**WORK REQUIRED**
Every line of the entries below that carries the string "sensors" should be copied.

**ENTRIES SHOWN**
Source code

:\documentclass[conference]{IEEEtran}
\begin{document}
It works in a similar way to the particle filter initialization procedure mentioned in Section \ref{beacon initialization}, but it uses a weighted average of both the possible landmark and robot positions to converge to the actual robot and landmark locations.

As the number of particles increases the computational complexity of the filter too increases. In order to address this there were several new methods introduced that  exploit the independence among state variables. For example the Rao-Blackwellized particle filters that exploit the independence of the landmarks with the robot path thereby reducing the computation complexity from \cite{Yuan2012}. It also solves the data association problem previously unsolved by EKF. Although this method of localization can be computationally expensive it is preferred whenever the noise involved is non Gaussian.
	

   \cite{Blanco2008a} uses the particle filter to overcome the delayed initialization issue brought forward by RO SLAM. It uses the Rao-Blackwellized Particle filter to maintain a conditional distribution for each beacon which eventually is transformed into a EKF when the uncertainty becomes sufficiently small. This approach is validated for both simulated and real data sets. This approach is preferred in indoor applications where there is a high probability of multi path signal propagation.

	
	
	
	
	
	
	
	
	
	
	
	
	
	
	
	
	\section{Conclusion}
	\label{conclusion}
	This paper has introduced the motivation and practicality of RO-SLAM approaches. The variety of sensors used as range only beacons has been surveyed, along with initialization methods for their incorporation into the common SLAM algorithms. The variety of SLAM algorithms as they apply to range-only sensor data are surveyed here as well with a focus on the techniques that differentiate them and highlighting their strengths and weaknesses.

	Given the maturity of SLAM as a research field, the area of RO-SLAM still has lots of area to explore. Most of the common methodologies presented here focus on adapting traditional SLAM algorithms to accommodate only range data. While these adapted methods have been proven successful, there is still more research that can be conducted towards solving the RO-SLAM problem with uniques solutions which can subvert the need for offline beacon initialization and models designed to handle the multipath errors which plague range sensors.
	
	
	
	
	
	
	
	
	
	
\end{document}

**SOLUTION FOR THIS TASK**
	This paper has introduced the motivation and practicality of RO-SLAM approaches. The variety of sensors used as range only beacons has been surveyed, along with initialization methods for their incorporation into the common SLAM algorithms. The variety of SLAM algorithms as they apply to range-only sensor data are surveyed here as well with a focus on the techniques that differentiate them and highlighting their strengths and weaknesses.
	Given the maturity of SLAM as a research field, the area of RO-SLAM still has lots of area to explore. Most of the common methodologies presented here focus on adapting traditional SLAM algorithms to accommodate only range data. While these adapted methods have been proven successful, there is still more research that can be conducted towards solving the RO-SLAM problem with uniques solutions which can subvert the need for offline beacon initialization and models designed to handle the multipath errors which plague range sensors.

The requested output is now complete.